Ma, se questo ragionamento ha un qualche fondamento, ovvero se non è nè propagandistico nè autoconosolatorio (nè, tantomeno, “ideologico”, come si usa liquidare ogni pensiero sgradito), non possiamo sfuggire ad un interrogativo di fondo: di questa crisi se ne sono accorti soltanto i nostri venticinque lettori o, magari, è ragionevole sperare che se ne stia accorgendo l’insieme delle sinistre, e in particolare coloro che si dicono “riformisti”? Qui, conviene fermarsi un attimo a riflettere, anche nella prospettiva della così detta “fase due” che – ce lo ripetono spesso – dovrebbe allietare la nostra prossima primavera.
Il fatto è che la cultura politica a tutt’oggi dominante, nei gruppi dirigenti di Ds e Margherita, nonchè nella intellettualità (economica e giornalistica) che li circonda, resta di tipo neoliberale. Dopo l’Ottantanove, dopo la così detta fine della “prima repbblica” e del sistema di partiti che l’avevano retta per quasi cinquant’anni, dopo il grande sbandamento seguito alla svolta della Bolognina (e alla frantumazione della Dc), è intervenuto un processo di “reidentificazione” anche ideologica (questa sì), che ha rovesciato brutalmente tutte le antiche certezze.

In particolare, questa “omofobia” ha colpito la sinistra: non è stato buttato via soltanto lo statalismo (che del resto il Pci non aveva mai assunto in forme sovietiche), ma la validità stessa dell’intervento pubblico in economia; non si è rinunciato soltanto agli schemi tradizionali “veteroclassisti”, ma si è messo in discussione il legame organico con il mondo del lavoro dipendente; non si è abbandonata soltanto l’idea della “piena occupazione” come una meta virtuosa da perseguire, ma ci si è fatti prendere dalle sirene, appunto, della flessibilità, della logica d’impresa, delle privatizzazioni come panacea di tutti i mali dell’economia e della società italiana. Non solo il comunismo o il socialismo, ma la socialdemocrazia (e con essa il sindacato) è stata assunta come “residuale”, come un ferrovecchio della storia di due secoli. Questo processo, certo, non è stato – non è – lineare, ma cosparso di contraddizioni, correzioni parziali, ripensamenti, frutto delle lezioni della realtà: per esempio, oggi nessuno, neppure Piero Fassino e Francesco Rutelli, se la sentono di cantare, come si usava anni fa, le lodi delle “magnifiche sorti e progressive” della globalizzazione capitalistica, a suo tempo vissuta in toto come modernità da abbracciare.
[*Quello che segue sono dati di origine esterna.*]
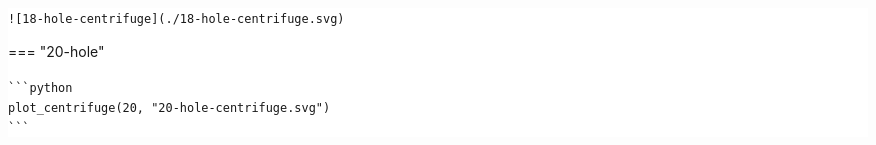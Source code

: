     ![18-hole-centrifuge](./18-hole-centrifuge.svg)

=== "20-hole"

    ```python
    plot_centrifuge(20, "20-hole-centrifuge.svg")
    ```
E basti il tormento della discussione in corso sul Partito Democratico per capire che l’ipotesi di sganciamento “definitivo” dalla sinistra, radici, storia, valori e meta finale, sarà tutto fuorché indolore in un’ampia parte del “popolo dell’Unione”. Tuttavia gli stilemi della cultura neoliberale, magari temperata e “adattata” al contesto italiano, continuano ad esercitare nel gruppo dirigente del futuro Piddì una grande fascinazione: l’idea che il privato è comunque sempre migliore del pubblico, e che dunque la modernità sta sempre e comunque nel privatizzare; l’idea che la spesa pubblica va comunque limitata, perché lo Stato Sociale appartiene al passato; l’idea che la previdenza pubblica – come la scuola e la sanità pubbliche – vanno ridotte, ridimensionate, privatizzate. E che la precarietà del lavoro è, alla fin fine, il prezzo necessario, lo scotto da pagare non solo agli interessi d’impresa, o di Confindustria, ma alla “modernizzazione” stessa, al suo modello americano. Alla fine, quando i riformisti parlano di “riforme”, proprio di questo parlano – e la “fase due” come viene intesa se non come un balzo nell’era delle privatizzazioni e delle pensioni negate?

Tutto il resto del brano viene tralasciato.